Today I must beg your indulgence. I wrote today’s Friday Fictioneers story in Korean. Yes, it is pertinent, and yes, there is a translation. However, only the Korean version is 100 words long.
I wrote it with non-Korean speakers in mind, but still I’d like you to read the Korean first (there’s English in it). Try to make guesses about what’s going on before you read the translation. Consider it a metaphor for living abroad, when you can catch part of what is going on, but not the whole thing, and many times, not the most important nuances.
외국사람 커플 들어갈때 식당이 조용했다. 다른 손님이 없었다. 3시: 점심과 저녁의 바쁜 시간 딱 사이 있었다.
직원이 와서 남자가 메뉴판을 얼른 보고 손가락으로 가리켰다. “Also, fork please. Fork?” 포크로 먹는 손짓했다.
“You should try using chopsticks, Mark.” 여자친구가 말했다.
그때 한국인 할아버지 들어왔다. 외국사람 커플 밖에 손님이 없는지 확인한 후에 자리에 앉아서 떡볶이를 주문했다. “그리고 포크주세요” 라고 말했다.
마크가 들어서 웃었다. “You see? Even Koreans are using forks these days. Chopsticks are history.”
할아버지가 코트를 벗었다. 왼손이 없고 오른손에 엄지 손가락만 남았다. 떡볶이를 받아서 포크를 느리고 아프게 들고 먹기 시작했다.
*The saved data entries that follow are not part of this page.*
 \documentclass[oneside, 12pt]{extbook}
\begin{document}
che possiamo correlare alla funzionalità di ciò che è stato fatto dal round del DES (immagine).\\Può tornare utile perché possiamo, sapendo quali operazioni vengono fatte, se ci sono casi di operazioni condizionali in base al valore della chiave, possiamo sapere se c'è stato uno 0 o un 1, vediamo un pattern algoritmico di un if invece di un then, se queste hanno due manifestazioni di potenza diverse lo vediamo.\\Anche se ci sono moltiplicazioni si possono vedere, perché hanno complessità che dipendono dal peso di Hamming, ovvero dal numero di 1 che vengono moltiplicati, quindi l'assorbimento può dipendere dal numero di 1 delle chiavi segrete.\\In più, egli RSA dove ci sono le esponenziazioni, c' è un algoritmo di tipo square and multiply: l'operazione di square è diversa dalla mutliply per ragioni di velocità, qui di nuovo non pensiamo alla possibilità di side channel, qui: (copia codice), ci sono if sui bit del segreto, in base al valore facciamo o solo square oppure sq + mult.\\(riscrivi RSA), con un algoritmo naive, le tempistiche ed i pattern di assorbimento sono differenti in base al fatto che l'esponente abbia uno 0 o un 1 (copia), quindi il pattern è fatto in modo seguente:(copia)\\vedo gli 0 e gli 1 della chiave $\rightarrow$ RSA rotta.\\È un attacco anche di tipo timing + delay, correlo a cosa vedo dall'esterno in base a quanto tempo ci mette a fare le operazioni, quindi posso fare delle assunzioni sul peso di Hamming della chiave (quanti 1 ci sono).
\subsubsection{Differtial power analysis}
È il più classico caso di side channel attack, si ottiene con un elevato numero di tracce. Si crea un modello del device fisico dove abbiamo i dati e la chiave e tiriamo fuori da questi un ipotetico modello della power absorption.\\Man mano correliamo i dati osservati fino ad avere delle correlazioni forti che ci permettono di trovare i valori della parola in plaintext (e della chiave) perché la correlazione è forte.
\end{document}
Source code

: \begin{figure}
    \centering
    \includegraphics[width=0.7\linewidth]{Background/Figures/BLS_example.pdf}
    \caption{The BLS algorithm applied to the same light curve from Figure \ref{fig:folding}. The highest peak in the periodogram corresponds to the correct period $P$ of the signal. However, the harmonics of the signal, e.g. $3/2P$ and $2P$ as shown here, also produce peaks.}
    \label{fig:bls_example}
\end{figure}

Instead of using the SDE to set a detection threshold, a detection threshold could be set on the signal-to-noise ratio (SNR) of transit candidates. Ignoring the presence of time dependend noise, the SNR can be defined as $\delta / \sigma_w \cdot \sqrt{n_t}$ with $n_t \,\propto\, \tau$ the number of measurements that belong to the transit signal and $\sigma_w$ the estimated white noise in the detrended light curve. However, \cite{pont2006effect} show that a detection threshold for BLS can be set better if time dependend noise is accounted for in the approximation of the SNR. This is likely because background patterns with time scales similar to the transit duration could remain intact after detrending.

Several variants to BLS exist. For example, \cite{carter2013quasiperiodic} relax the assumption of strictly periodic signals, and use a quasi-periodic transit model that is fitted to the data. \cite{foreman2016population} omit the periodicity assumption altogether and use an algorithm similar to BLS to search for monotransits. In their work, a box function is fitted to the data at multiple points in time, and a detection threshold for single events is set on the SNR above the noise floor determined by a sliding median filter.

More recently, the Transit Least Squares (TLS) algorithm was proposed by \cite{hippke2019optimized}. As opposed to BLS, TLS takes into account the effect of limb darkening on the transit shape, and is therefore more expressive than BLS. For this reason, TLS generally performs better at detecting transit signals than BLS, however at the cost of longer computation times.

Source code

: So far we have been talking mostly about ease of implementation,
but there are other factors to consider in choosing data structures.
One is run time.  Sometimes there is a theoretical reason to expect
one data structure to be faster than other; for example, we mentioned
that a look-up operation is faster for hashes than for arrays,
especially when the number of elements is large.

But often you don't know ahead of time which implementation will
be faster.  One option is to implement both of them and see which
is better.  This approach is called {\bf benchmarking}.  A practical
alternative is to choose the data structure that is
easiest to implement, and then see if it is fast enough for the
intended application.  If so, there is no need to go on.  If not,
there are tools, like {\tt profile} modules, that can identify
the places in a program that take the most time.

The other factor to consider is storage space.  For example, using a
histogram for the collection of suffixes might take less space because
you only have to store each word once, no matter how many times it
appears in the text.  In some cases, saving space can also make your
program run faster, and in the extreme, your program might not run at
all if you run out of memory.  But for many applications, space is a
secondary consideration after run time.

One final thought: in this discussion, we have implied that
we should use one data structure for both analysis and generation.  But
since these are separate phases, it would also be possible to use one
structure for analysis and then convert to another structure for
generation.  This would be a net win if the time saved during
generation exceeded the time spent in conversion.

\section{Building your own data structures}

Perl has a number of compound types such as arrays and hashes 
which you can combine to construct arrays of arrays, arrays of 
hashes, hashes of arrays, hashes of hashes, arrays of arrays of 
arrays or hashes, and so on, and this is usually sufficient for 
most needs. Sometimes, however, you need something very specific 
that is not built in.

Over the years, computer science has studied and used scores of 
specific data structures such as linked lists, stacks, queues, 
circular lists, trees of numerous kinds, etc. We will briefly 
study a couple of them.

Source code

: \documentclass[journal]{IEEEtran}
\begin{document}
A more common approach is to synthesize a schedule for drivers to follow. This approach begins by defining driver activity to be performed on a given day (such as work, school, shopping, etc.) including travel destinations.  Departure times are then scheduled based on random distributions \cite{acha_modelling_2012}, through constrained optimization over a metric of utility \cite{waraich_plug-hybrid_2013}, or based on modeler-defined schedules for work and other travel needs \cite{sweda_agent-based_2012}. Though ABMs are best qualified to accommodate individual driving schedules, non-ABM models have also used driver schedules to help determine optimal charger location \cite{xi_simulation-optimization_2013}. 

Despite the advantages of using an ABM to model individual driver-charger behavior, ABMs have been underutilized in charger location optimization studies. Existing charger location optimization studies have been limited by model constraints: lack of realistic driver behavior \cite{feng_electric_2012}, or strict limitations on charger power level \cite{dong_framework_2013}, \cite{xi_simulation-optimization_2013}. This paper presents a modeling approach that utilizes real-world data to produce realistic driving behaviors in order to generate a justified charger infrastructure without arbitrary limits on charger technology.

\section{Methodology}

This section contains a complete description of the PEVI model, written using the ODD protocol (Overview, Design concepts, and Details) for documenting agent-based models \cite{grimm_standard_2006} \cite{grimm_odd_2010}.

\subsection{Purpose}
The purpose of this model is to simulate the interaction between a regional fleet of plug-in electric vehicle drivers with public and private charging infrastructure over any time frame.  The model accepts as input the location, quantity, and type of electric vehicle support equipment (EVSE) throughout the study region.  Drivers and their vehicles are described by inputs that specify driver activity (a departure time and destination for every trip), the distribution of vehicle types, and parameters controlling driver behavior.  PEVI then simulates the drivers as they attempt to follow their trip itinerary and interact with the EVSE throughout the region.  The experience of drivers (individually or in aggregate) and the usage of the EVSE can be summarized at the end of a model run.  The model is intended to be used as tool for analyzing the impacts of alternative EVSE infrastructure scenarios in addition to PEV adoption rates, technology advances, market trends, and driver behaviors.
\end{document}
이제 마크가 웃지 않았다. “Maybe I’ll try chopsticks after all.”
And now, the translation:
The restaurant was quiet and empty when the non-Korean couple entered. It was 3:00: right between the lunch and dinner rush.
The waitress came over and the man scanned the menu and pointed to something. “Also, fork please. Fork?” He mimed using a fork.
“You should try using chopsticks, Mark,” his girlfriend said.
Just then, an old Korean man came in. After making sure there was no one in the restaurant besides the foreign couple, he sat down and ordered. “Fork, please,” he said.
Mark heard him and laughed. “You see? Even Koreans are using forks these days. Chopsticks are history.”
The old man took off his coat. His left hand was gone and on the right, only the thumb remained. He got his food and slowly, painfully picked up the fork and began to eat.
Mark wasn’t laughing anymore. “Maybe I’ll try chopsticks after all.”